*** Opening of DATA PROVIDED ***

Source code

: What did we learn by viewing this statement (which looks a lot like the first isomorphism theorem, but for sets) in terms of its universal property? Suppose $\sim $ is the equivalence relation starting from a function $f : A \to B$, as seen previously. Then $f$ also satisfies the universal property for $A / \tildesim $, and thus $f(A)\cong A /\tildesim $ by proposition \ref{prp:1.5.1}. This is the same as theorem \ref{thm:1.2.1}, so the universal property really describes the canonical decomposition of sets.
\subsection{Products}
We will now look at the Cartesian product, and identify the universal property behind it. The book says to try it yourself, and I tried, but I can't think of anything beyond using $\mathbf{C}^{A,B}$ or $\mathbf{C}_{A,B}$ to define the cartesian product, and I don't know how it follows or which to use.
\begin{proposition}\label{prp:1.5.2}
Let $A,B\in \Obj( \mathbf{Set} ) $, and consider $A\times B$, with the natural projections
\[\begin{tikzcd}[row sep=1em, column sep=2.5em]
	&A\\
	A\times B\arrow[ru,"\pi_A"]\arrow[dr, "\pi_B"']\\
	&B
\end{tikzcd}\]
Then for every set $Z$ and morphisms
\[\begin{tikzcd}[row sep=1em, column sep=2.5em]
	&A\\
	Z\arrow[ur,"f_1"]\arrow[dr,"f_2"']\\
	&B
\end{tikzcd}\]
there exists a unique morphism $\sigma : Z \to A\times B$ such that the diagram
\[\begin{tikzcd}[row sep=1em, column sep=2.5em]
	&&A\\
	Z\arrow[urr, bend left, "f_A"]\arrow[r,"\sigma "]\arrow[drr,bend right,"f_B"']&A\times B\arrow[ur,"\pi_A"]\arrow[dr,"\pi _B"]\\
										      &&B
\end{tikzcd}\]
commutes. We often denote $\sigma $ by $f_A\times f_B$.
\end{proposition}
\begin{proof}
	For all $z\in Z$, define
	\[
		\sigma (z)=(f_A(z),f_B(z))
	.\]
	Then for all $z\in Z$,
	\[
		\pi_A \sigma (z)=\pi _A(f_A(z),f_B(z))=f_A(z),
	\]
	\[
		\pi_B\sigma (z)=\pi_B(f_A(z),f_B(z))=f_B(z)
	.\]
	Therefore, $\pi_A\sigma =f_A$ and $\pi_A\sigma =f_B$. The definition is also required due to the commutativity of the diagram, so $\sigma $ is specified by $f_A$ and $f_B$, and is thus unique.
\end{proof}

*** Close of DATA PROVIDED ***

## THE TASK
Write each record out again exactly.

## WRITTEN RESPONSE
Source code

: What did we learn by viewing this statement (which looks a lot like the first isomorphism theorem, but for sets) in terms of its universal property? Suppose $\sim $ is the equivalence relation starting from a function $f : A \to B$, as seen previously. Then $f$ also satisfies the universal property for $A / \tildesim $, and thus $f(A)\cong A /\tildesim $ by proposition \ref{prp:1.5.1}. This is the same as theorem \ref{thm:1.2.1}, so the universal property really describes the canonical decomposition of sets.
\subsection{Products}
We will now look at the Cartesian product, and identify the universal property behind it. The book says to try it yourself, and I tried, but I can't think of anything beyond using $\mathbf{C}^{A,B}$ or $\mathbf{C}_{A,B}$ to define the cartesian product, and I don't know how it follows or which to use.
\begin{proposition}\label{prp:1.5.2}
Let $A,B\in \Obj( \mathbf{Set} ) $, and consider $A\times B$, with the natural projections
\[\begin{tikzcd}[row sep=1em, column sep=2.5em]
	&A\\
	A\times B\arrow[ru,"\pi_A"]\arrow[dr, "\pi_B"']\\
	&B
\end{tikzcd}\]
Then for every set $Z$ and morphisms
\[\begin{tikzcd}[row sep=1em, column sep=2.5em]
	&A\\
	Z\arrow[ur,"f_1"]\arrow[dr,"f_2"']\\
	&B
\end{tikzcd}\]
there exists a unique morphism $\sigma : Z \to A\times B$ such that the diagram
\[\begin{tikzcd}[row sep=1em, column sep=2.5em]
	&&A\\
	Z\arrow[urr, bend left, "f_A"]\arrow[r,"\sigma "]\arrow[drr,bend right,"f_B"']&A\times B\arrow[ur,"\pi_A"]\arrow[dr,"\pi _B"]\\
										      &&B
\end{tikzcd}\]
commutes. We often denote $\sigma $ by $f_A\times f_B$.
\end{proposition}
\begin{proof}
	For all $z\in Z$, define
	\[
		\sigma (z)=(f_A(z),f_B(z))
	.\]
	Then for all $z\in Z$,
	\[
		\pi_A \sigma (z)=\pi _A(f_A(z),f_B(z))=f_A(z),
	\]
	\[
		\pi_B\sigma (z)=\pi_B(f_A(z),f_B(z))=f_B(z)
	.\]
	Therefore, $\pi_A\sigma =f_A$ and $\pi_A\sigma =f_B$. The definition is also required due to the commutativity of the diagram, so $\sigma $ is specified by $f_A$ and $f_B$, and is thus unique.
\end{proof}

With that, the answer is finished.